If a bank customer dies, the bank must notify the tax office of account or custody account holdings with a total value of more than EUR 5,000.00. The same applies to a safe deposit box maintained at the bank. The notification must be made within one month of becoming aware of the death.
Even if there is no suspicion of a criminal offence, tax authorities are entitled to carry out an automated retrieval of account information, for example to determine income from capital assets and private sales transactions.
The names of the account holder, the account number and also the account opening and closing dates are disclosed, but not account balances or movements.
Not only the tax authorities are entitled to information, but under certain conditions also the employment agency, social welfare offices or city administrations.
The automated retrieval does not take place at the bank itself, but at the Federal Central Tax Office, where the account data are stored.
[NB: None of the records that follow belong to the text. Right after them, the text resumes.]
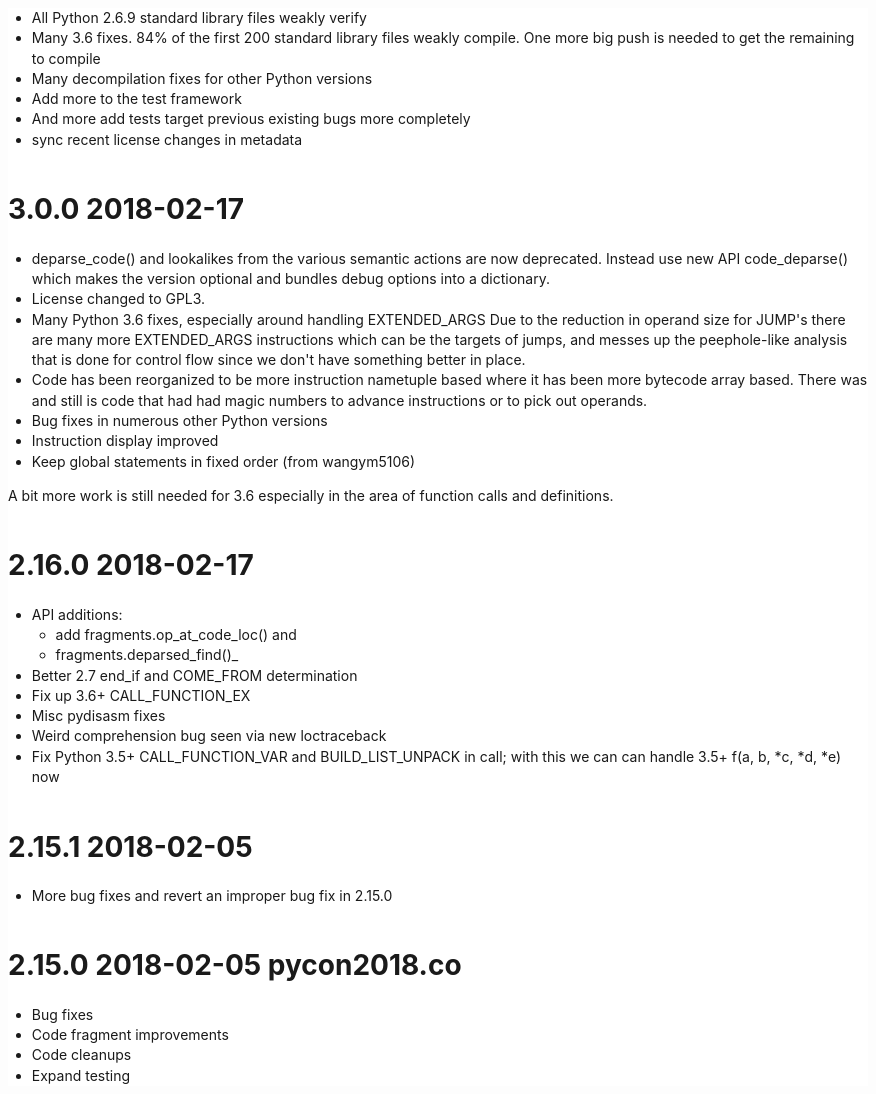- All Python 2.6.9 standard library files weakly verify
- Many 3.6 fixes. 84% of the first 200 standard library files weakly compile.
  One more big push is needed to get the remaining to compile
- Many decompilation fixes for other Python versions
- Add more to the test framework
- And more add tests target previous existing bugs more completely
- sync recent license changes in metadata

3.0.0 2018-02-17
====================

- deparse_code() and lookalikes from the various semantic actions are
  now deprecated. Instead use new API code_deparse() which makes the
  version optional and bundles debug options into a dictionary.
- License changed to GPL3.
- Many Python 3.6 fixes, especially around handling EXTENDED_ARGS
  Due to the reduction in operand size for JUMP's there are many
  more EXTENDED_ARGS instructions which can be the targets
  of jumps, and messes up the peephole-like analysis that is
  done for control flow since we don't have something better in place.
- Code has been reorganized to be more instruction nametuple based where it
  has been more bytecode array based. There was and still is code that had
  had magic numbers to advance instructions or to pick out operands.
- Bug fixes in numerous other Python versions
- Instruction display improved
- Keep global statements in fixed order (from wangym5106)

A bit more work is still needed for 3.6 especially in the area of
function calls and definitions.


2.16.0 2018-02-17
=====================

- API additions:
  - add fragments.op_at_code_loc() and
  - fragments.deparsed_find()_
- Better 2.7 end_if and COME_FROM determination
- Fix up 3.6+ CALL_FUNCTION_EX
- Misc pydisasm fixes
- Weird comprehension bug seen via new loctraceback
- Fix Python 3.5+ CALL_FUNCTION_VAR and BUILD_LIST_UNPACK in call; with this
  we can can handle 3.5+ f(a, b, *c, *d, *e) now

2.15.1 2018-02-05
=====================

- More bug fixes and revert an improper bug fix in 2.15.0

2.15.0 2018-02-05 pycon2018.co
=====================================

- Bug fixes
- Code fragment improvements
- Code cleanups
- Expand testing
The bank is not informed of the automated retrieval, but the person concerned is informed of it with the next tax assessment notice.
In recent years, the possibilities of German tax investigators having access to foreign bank accounts have been discussed with particular attention.
Swiss banks in particular are afraid that so-called group enquiries could arise. The form in which data will be exchanged with Switzerland in the future is still controversial in detail. What is certain is that there will be expanded communication and an opening of the flow of information. The same applies within the EU, in particular to Luxembourg and Austria. From 2015, an automatic exchange of information on interest income with German authorities can be expected in these countries.
Many foreign – especially Swiss – banks are urging their customers to provide evidence of the taxation of their capital income and custody account profits. In other words: German customers are in fact forced to submit voluntary declarations that are exempt from punishment. Otherwise there is a risk of customer relations being terminated. Sometimes cheques are offered or the possibility is given to “park” the money provisionally on a current account which does not yield any income – and thus also does not cause any tax liability.
When an advisor or a bank claims they can predict the future, it is usually about as serious as fortune-tellers reading crystal balls. Therefore, reports about future developments should usually be treated with caution. In 2013, for example, the tax agreement between Germany and Switzerland, which ultimately failed to materialise, was still the subject of heated debate.
The extent to which the fears of many customers that their accounts abroad might be discovered are justified can usually only be said on a case-by-case basis. In addition to the risk of discovery, the personal life situation of the individual must be kept in mind. In many cases, a voluntary tax declaration is the right way to go. However, due to the many formal hurdles that arise, it is not always the only way to eliminate tax sins from the past.